First of all, I think it's great you're looking for a place for guidance because of your obvious care and concern for your grandson.
To answer, I think that you'd have to know more information. Do you know what a meltdown or shutdown is as opposed to a tantrum from spoiled behavior?
This is a little piece I copied from autism.org.uk.
"What is a meltdown?
A meltdown is ‘
an intense response to overwhelming situations’. It happens when someone becomes completely overwhelmed by their current situation and temporarily loses behavioural control. This loss of control can be expressed verbally (eg shouting, screaming, crying),
physically (eg kicking, lashing out, biting) or in both ways.
Autism meltdowns are not the same as temper tantrums
A meltdown is not the same as a temper tantrum.

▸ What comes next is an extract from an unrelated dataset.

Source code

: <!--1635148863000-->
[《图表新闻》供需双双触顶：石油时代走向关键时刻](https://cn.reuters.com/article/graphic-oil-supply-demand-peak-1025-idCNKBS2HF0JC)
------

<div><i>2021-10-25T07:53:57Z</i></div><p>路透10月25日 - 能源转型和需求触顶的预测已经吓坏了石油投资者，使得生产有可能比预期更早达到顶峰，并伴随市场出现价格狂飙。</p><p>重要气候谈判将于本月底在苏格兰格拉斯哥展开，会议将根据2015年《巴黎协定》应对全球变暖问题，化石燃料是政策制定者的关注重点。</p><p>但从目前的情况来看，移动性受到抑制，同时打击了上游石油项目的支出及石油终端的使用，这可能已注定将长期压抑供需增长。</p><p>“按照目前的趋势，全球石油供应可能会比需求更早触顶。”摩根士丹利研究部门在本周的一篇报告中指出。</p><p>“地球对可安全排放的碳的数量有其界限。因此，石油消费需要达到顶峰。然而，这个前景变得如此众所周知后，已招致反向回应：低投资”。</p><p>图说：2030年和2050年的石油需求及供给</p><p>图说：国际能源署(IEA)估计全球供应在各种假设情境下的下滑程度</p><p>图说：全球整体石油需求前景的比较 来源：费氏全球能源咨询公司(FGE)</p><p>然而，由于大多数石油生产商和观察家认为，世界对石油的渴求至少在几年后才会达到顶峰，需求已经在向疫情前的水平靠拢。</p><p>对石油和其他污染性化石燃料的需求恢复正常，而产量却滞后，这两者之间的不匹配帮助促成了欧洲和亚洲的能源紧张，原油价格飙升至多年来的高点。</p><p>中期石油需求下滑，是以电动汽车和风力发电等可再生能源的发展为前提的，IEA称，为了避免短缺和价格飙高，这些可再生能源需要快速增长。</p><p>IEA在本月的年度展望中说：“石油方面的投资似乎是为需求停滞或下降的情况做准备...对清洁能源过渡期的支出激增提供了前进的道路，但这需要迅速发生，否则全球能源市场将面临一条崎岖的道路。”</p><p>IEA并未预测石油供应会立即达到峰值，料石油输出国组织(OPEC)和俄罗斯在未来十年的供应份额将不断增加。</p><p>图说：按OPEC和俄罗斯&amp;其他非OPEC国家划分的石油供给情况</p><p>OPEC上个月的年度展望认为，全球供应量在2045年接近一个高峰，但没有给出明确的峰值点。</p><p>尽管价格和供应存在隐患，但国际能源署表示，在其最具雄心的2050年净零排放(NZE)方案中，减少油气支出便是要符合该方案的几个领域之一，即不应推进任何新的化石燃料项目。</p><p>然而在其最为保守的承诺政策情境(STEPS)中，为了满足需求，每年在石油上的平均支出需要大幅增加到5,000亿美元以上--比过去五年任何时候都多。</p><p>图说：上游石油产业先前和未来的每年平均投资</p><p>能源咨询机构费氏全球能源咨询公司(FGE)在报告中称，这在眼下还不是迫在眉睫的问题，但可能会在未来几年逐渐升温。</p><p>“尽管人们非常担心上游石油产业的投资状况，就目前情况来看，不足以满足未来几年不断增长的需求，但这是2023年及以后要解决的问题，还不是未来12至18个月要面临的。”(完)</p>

It is not bad or naughty behaviour and should not be considered as such. When a person is completely overwhelmed, and their condition means it is difficult to express that in appropriate way, it is understandable that the result is a meltdown.
Meltdowns are not the only way a person on the autism spectrum may express feeling overwhelmed. Other behaviours that may appear are less explosive but are equally common, such as refusing to interact, withdrawing from situations they find challenging, or avoiding them altogether."
This is from theautismanalyst.com.
"
Shutdowns (inward): Shutdowns are less noticeable and are less commonly seen than meltdowns. Shutdowns can be summed up as the 2nd side of the coin. Same coin; two different outcomes. With a shutdown, the child is still experiencing perceived sensory overload to an environmental trigger. The same trigger that caused an outward meltdown in one child, can cause an
inward shutdown in another. Shutdowns can be defined as a person’s brain going into a protective mode, where it ‘shuts off’ momentarily. Individuals experiencing sensory shutdown often appear immobile; they may lay in one position and not move or blink. They may not hear their names being called and are unable to respond. These individuals in the midst of a shutdown often retreat from the outside world, by going inside, or within themselves for comfort, in an effort to self-calm and remove whatever caused their stress. To observers (including professionals), these non-behaviors may appear to be functioning as escape/avoidant – as if the child is deliberately ignoring prompts or directives or deliberately trying to avoid a task or something in the environment. Some shutdowns may even go completely unnoticed especially if the child is lower-functioning or nonverbal. Knowing the child’s behavioral history is critical for addressing and intervening with shutdowns."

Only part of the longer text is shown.